Anuradhapura was Sri Lanka’s first civilisation and the centre-point of the island’s greatest kingdoms, acting as the royal capital for over 100 kings between the 2nd century BC and 1073 AD. At its height, Anuradhapura was home to thousands of monks from dozens of different monasteries, and it remains Sri Lanka’s most important cultural site, both in terms of history and religion.
Founded in the 4th century by a minister called Anuradha, it became the capital of Sri Lanka two centuries later and would grow to become an extensive complex of monasteries, temples, buildings and bathing pools, all connected by an astonishingly complex irrigation system which was put in place due to the some of the Buddhist teachings which arrived in Sri Lanka at around this time.

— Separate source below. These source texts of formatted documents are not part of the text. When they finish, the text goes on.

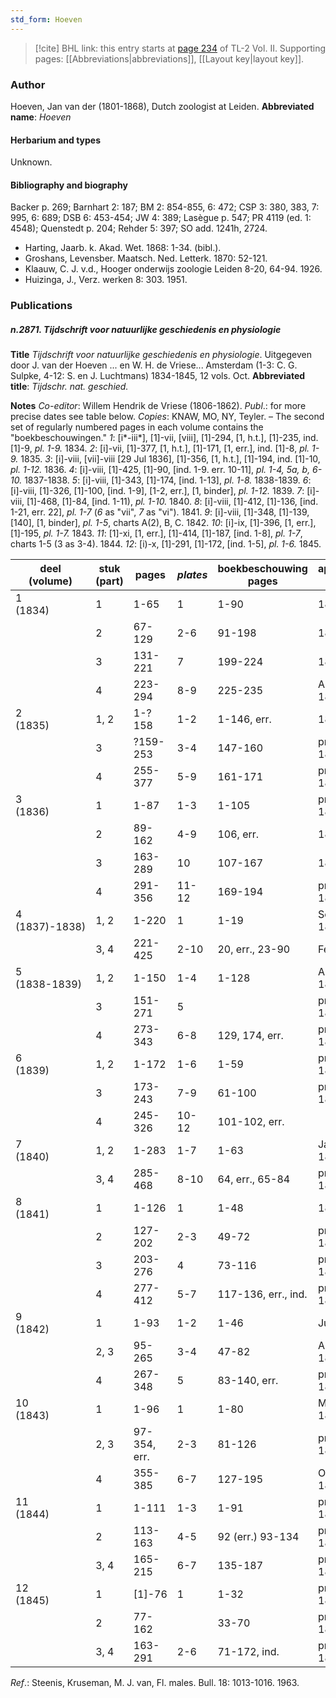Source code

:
 ```yaml
---
std_form: Hoeven
---
```


> [!cite] BHL link: this entry starts at [page 234](https://www.biodiversitylibrary.org/page/33068476) of TL-2 Vol. II.
> Supporting pages: [[Abbreviations|abbreviations]], [[Layout key|layout key]].

### Author

Hoeven, Jan van der (1801-1868), Dutch zoologist at Leiden. 
**Abbreviated name**: *Hoeven*

#### Herbarium and types

Unknown.

#### Bibliography and biography

Backer p. 269; Barnhart 2: 187; BM 2: 854-855, 6: 472; CSP 3: 380, 383, 7: 995, 6: 689; DSB 6: 453-454; JW 4: 389; Lasègue p. 547; PR 4119 (ed. 1: 4548); Quenstedt p. 204; Rehder 5: 397; SO add. 1241h, 2724.
- Harting, Jaarb. k. Akad. Wet. 1868: 1-34. (bibl.).
- Groshans, Levensber. Maatsch. Ned. Letterk. 1870: 52-121.
- Klaauw, C. J. v.d., Hooger onderwijs zoologie Leiden 8-20, 64-94. 1926.
- Huizinga, J., Verz. werken 8: 303. 1951.

### Publications

##### n.2871. Tijdschrift voor natuurlijke geschiedenis en physiologie

**Title**
*Tijdschrift voor natuurlijke geschiedenis en physiologie*. Uitgegeven door J. van der Hoeven ... en W. H. de Vriese... Amsterdam (1-3: C. G. Sulpke, 4-12: S. en J. Luchtmans) 1834-1845, 12 vols. Oct.
**Abbreviated title**: *Tijdschr. nat. geschied.*

**Notes**
*Co-editor*: Willem Hendrik de Vriese (1806-1862).
*Publ*.: for more precise dates see table below. *Copies*: KNAW, MO, NY, Teyler. – The second set of regularly numbered pages in each volume contains the "boekbeschouwingen."
*1*: \[i\*-iii\*\], \[1\]-vii, \[viii\], \[1\]-294, \[1, h.t.\], \[1\]-235, ind. \[1\]-9, *pl. 1-9.* 1834.
*2*: \[i\]-vii, \[1\]-377, \[1, h.t.\], \[1\]-171, \[1, err.\], ind. \[1\]-8, *pl. 1-9.* 1835.
*3*: \[i\]-viii, \[vii\]-viii \[29 Jul 1836\], \[1\]-356, \[1, h.t.\], \[1\]-194, ind. \[1\]-10, *pl. 1-12.* 1836.
*4*: \[i\]-viii, \[1\]-425, \[1\]-90, \[ind. 1-9. err. 10-11\], *pl. 1-4, 5a, b, 6-10.* 1837-1838.
*5*: \[i\]-viii, \[1\]-343, \[1\]-174, \[ind. 1-13\], *pl. 1-8.* 1838-1839.
*6*: \[i\]-viii, \[1\]-326, \[1\]-100, \[ind. 1-9\], \[1-2, err.\], \[1, binder\], *pl. 1-12.* 1839.
*7*: \[i\]-viii, \[1\]-468, \[1\]-84, \[ind. 1-11), *pl. 1-10.* 1840.
*8*: \[i\]-viii, \[1\]-412, \[1\]-136, \[ind. 1-21, err. 22\], *pl. 1-7* (*6* as "vii", *7* as "vi"). 1841.
*9*: \[i\]-viii, \[1\]-348, \[1\]-139, \[140\], \[1, binder\], *pl. 1-5*, charts A(2), B, C. 1842.
*10*: \[i\]-ix, \[1\]-396, \[1, err.\], \[1\]-195, *pl. 1-7.* 1843.
*11*: \[1\]-xi, \[1, err.\], \[1\]-414, \[1\]-187, \[ind. 1-8\], *pl. 1-7*, charts 1-5 (3 as 3-4). 1844.
*12*: \[i)-x, \[1\]-291, \[1\]-172, \[ind. 1-5\], *pl. 1-6.* 1845.

|deel<br/>(volume)	|stuk<br/>(part)	|pages	|*plates*	|boekbeschouwing<br/>pages	|approximate<br/>dates|
|---	|---	|---	|---	|---	|---	|
|1<br/>(1834)	|1	|1-65	|1	|1-90	|1834|
|	|2	|67-129	|2-6	|91-198	|1834|
|	|3	|131-221	|7	|199-224	|1834|
|	|4	|223-294	|8-9	|225-235	|Aug-Dec 1834|
|2<br/>(1835)	|1, 2	|1-?158	|1-2	|1-146, err.	|1835|
|	|3	|?159-253	|3-4	|147-160	|prob. Jun 1835|
|	|4	|255-377	|5-9	|161-171	|prob. Feb 1836|
|3<br/>(1836)	|1	|1-87	|1-3	|1-105	|prob. Jun 1836|
|	|2	|89-162	|4-9	|106, err.	|1836|
|	|3	|163-289	|10	|107-167	|1836|
|	|4	|291-356	|11-12	|169-194	|prob. Apr 1837|
|4<br/>(1837)-1838)	|1, 2	|1-220	|1	|1-19	|Sep-Dec 1837|
|	|3, 4	|221-425	|2-10	|20, err., 23-90	|Feb 1838|
|5<br/>(1838-1839)	|1, 2	|1-150	|1-4	|1-128	|Aug-Dec 1838|
|	|3	|151-271	|5	|	|prob. Dec 1838|
|	|4	|273-343	|6-8	|129, 174, err.	|prob. Mar 1839|
|6<br/>(1839)	|1, 2	|1-172	|1-6	|1-59	|prob. Mai 1839|
|	|3	|173-243	|7-9	|61-100	|prob. Jul 1839|
|	|4	|245-326	|10-12	|101-102, err.|
|7<br/>(1840)	|1, 2	|1-283	|1-7	|1-63	|Jan-Jun 1840|
|	|3, 4	|285-468	|8-10	|64, err., 65-84	|prob. Nov 1840|
|8<br/>(1841)	|1	|1-126	|1	|1-48	|1841 prim.|
|	|2	|127-202	|2-3	|49-72	|prob. Mai 1841|
|	|3	|203-276	|4	|73-116	|prob. Jul 1841|
|	|4	|277-412	|5-7	|117-136, err., ind.	|prob. Nov 1841|
|9<br/>(1842)	|1	|1-93	|1-2	|1-46	|Jun 1842|
|	|2, 3	|95-265	|3-4	|47-82	|Aug-Sep 1842|
|	|4	|267-348	|5	|83-140, err.	|prob. Nov 1842|
|10<br/>(1843)	|1	|1-96	|1	|1-80	|Mar-Mai 1843|
|	|2, 3	|97-354, err.	|2-3	|81-126	|prob. Sep 1843|
|	|4	|355-385	|6-7	|127-195	|Oct-Dec 1843|
|11<br/>(1844)	|1	|1-111	|1-3	|1-91	|prob. Mai 1844|
|	|2	|113-163	|4-5	|92 (err.) 93-134	|prob. Aug 1844|
|	|3, 4	|165-215	|6-7	|135-187	|prob. Dec 1844|
|12<br/>(1845)	|1	|\[1\]-76	|1	|1-32	|prob. Mai 1845|
|	|2	|77-162	|	|33-70	|prob. Jul 1845|
|	|3, 4	|163-291	|2-6	|71-172, ind.	|prob. Mar 1846|

*Ref*.: Steenis, Kruseman, M. J. van, Fl. males. Bull. 18: 1013-1016. 1963.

The ruins are remarkably well-preserved, and include towering dagobas which, when first built, were some of the largest man-made structures in the world, second only to the pyramids of Egypt. The Mahavihara (the first monastery), which served as the seat of Theravada Buddhism, the Thuparamaya (built by King Devanam Piyatissa in 250 BC) and the Ruwanwelisaya are the other ruins of particular historical interest found at this site.
Anuradhapura is also home to a sacred, ancient Bo tree, which originally came from a branch of the Bo tree in Budda Gaya – the tree under which Lord Buddha sat and gained enlightenment. This was brought to Sri Lanka in 288 BC by Princess Sagamiita, the daughter of Emperor Asoka of India.
Anuradhapura can be explored on foot or by bike. The sprawling ruins extend over a few kilometres, so Red Dot recommends cycling if you want to see Anuradhapura in its glorious entirety. The trails are fairly flat and are not strenuous – even children will love exploring this fascinating cultural site by bike.